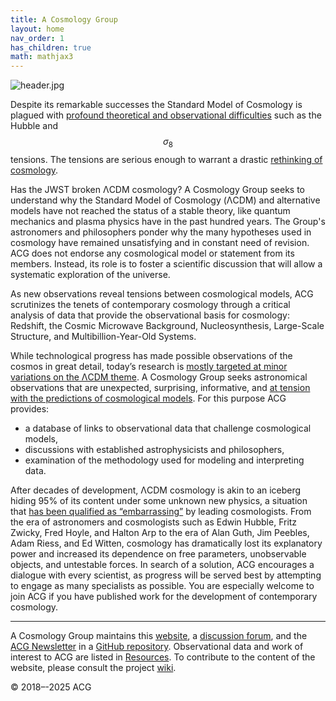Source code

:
 ```yaml
---
title: A Cosmology Group
layout: home
nav_order: 1
has_children: true
math: mathjax3
---
```


![header.jpg](assets/header.jpg)

Despite its remarkable successes the Standard Model of Cosmology is plagued with [profound theoretical and observational difficulties](https://arxiv.org/abs/2105.05208) such as the Hubble and $$\sigma_8$$ tensions. The tensions are serious enough to warrant a drastic [rethinking of cosmology](https://www.google.com/search?q=%22rethinking+cosmology%22).

Has the JWST broken ΛCDM cosmology? A Cosmology Group seeks to understand why the Standard Model of Cosmology (ΛCDM) and alternative models have not reached the status of a stable theory, like quantum mechanics and plasma physics have in the past hundred years. The Group's astronomers and philosophers ponder why the many hypotheses used in cosmology have remained unsatisfying and in constant need of revision. ACG does not endorse any cosmological model or statement from its members. Instead, its role is to foster a scientific discussion that will allow a systematic exploration of the universe.

As new observations reveal tensions between cosmological models, ACG scrutinizes the tenets of contemporary cosmology through a critical analysis of data that provide the observational basis for cosmology: Redshift, the Cosmic Microwave Background, Nucleosynthesis, Large-Scale Structure, and Multibillion-Year-Old Systems.

While technological progress has made possible observations of the cosmos in great detail, today’s research is [mostly targeted at minor variations on the ΛCDM theme](org/open-letter-on-cosmology.html). A Cosmology Group seeks astronomical observations that are unexpected, surprising, informative, and [at tension with the predictions of cosmological models](resources/marmet_l/tension-with-models.html). For this purpose ACG provides:

- a database of links to observational data that challenge cosmological models,  
- discussions with established astrophysicists and philosophers,
- examination of the methodology used for modeling and interpreting data.

After decades of development, ΛCDM cosmology is akin to an iceberg hiding 95% of its content under some unknown new physics, a situation that [has been qualified as “embarrassing”](https://cosmosandhistory.org/index.php/journal/article/view/161) by leading cosmologists. From the era of astronomers and cosmologists such as Edwin Hubble, Fritz Zwicky, Fred Hoyle, and Halton Arp to the era of Alan Guth, Jim Peebles, Adam Riess, and Ed Witten, cosmology has dramatically lost its explanatory power and increased its dependence on free parameters, unobservable objects, and untestable forces. In search of a solution, ACG encourages a dialogue with every scientist, as progress will be served best by attempting to engage as many specialists as possible. You are especially welcome to join ACG if you have published work for the development of contemporary cosmology.

---

A Cosmology Group maintains this [website](https://cosmology.info), a [discussion forum](https://github.com/orgs/a-cosmology-group/discussions), and the [ACG Newsletter](newsletters/) in a [GitHub repository](https://github.com/a-cosmology-group/acg/). Observational data and work of interest to ACG are listed in [Resources](resources/). To contribute to the content of the website, please consult the project [wiki](https://github.com/a-cosmology-group/acg/wiki).


© 2018–-2025 ACG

WHAT IS BEING ASKED. Which lines in the entries above contain "this"? Pull each of them out.

PROBLEM SOLUTION.
While technological progress has made possible observations of the cosmos in great detail, today’s research is [mostly targeted at minor variations on the ΛCDM theme](org/open-letter-on-cosmology.html). A Cosmology Group seeks astronomical observations that are unexpected, surprising, informative, and [at tension with the predictions of cosmological models](resources/marmet_l/tension-with-models.html). For this purpose ACG provides:
A Cosmology Group maintains this [website](https://cosmology.info), a [discussion forum](https://github.com/orgs/a-cosmology-group/discussions), and the [ACG Newsletter](newsletters/) in a [GitHub repository](https://github.com/a-cosmology-group/acg/). Observational data and work of interest to ACG are listed in [Resources](resources/). To contribute to the content of the website, please consult the project [wiki](https://github.com/a-cosmology-group/acg/wiki).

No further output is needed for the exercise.